In San Diego, The Jazz Clubs Play “The Jedd Gyorko Blues”

And it goes a little something like this…

*wah-wahhhh-wah-wah (aka blues harmonica)*
They pitch me low
wah-wah, wah-wah
Low and away
wah-wah, wah-wah
I can’t hit that
wah-wah, wah-wah
What can I say?
wah-wah, wah-wah

I prefer not to overtax my lyrical abilities. Those four lines took me 68 hours to compose. Let’s move on.

Like the links in the lyrics showed you, Gyorko gets pitched low and away, as most hitters do, particularly right-handers. (No one seems to know why, but lefties have a seemingly deserved reputation for being able to handle the low pitch better than righties.) This strategy has done wonders for the pitchers who have faced Gyorko so far this year: he has the lowest batting average in the National League (min. 150 PA).

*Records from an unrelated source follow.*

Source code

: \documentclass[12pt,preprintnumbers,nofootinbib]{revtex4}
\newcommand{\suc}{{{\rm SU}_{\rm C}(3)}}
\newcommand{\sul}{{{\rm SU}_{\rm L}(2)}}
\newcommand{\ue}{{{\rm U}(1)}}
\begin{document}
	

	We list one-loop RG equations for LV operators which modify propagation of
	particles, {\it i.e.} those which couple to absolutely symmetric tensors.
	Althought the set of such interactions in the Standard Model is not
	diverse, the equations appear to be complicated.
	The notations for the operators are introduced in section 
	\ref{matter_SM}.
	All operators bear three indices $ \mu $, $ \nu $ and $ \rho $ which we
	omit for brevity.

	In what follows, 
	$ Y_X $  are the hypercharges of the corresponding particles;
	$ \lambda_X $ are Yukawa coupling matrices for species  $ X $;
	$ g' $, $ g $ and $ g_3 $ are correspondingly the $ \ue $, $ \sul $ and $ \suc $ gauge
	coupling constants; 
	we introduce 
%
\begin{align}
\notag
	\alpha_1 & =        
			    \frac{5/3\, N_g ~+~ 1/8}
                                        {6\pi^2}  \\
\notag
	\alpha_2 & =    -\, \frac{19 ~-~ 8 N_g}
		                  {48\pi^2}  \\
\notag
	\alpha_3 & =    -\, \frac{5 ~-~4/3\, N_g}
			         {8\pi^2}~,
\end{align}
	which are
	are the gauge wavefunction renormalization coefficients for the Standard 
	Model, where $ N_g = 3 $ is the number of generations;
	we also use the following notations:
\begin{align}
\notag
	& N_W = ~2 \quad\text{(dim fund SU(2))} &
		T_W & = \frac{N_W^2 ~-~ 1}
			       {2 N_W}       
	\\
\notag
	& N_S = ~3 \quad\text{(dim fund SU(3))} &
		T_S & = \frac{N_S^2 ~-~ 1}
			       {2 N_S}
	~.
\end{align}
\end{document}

Above is a simple gif comparing Gyorko’s swing zone to the part of the zone where he is best at making contact. You’ll see why pitchers throw him stuff down and away, because he has a clear tendency to hit anything middle-in. What should be concerning is Gyorko’s aggressiveness on pitches that border his happy zone. You’ll see that the zone in which he swings a lot is rather larger than the zone in which he makes good contact. Both zones are geared toward the inside of the plate, so it is natural to assume that Gyorko is a pull hitter.

But look at this pair of spray charts I’ve set up for you. On the right we have Gyorko’s ghastly 2014; on the left, 2013. This season there is a distinct lack of fly balls and line drives to left field. The patch of field between the left fielder and the foul line is virtually empty. So Gyorko is getting all these pitches inside but he isn’t driving them down the line like he used to. This smells like a mechanical error in his swing. There has been no news of injury but he could be gritting it out and compensating in the batter’s box, resulting in decreased batspeed. I think I am on to something here but I can’t know what exactly.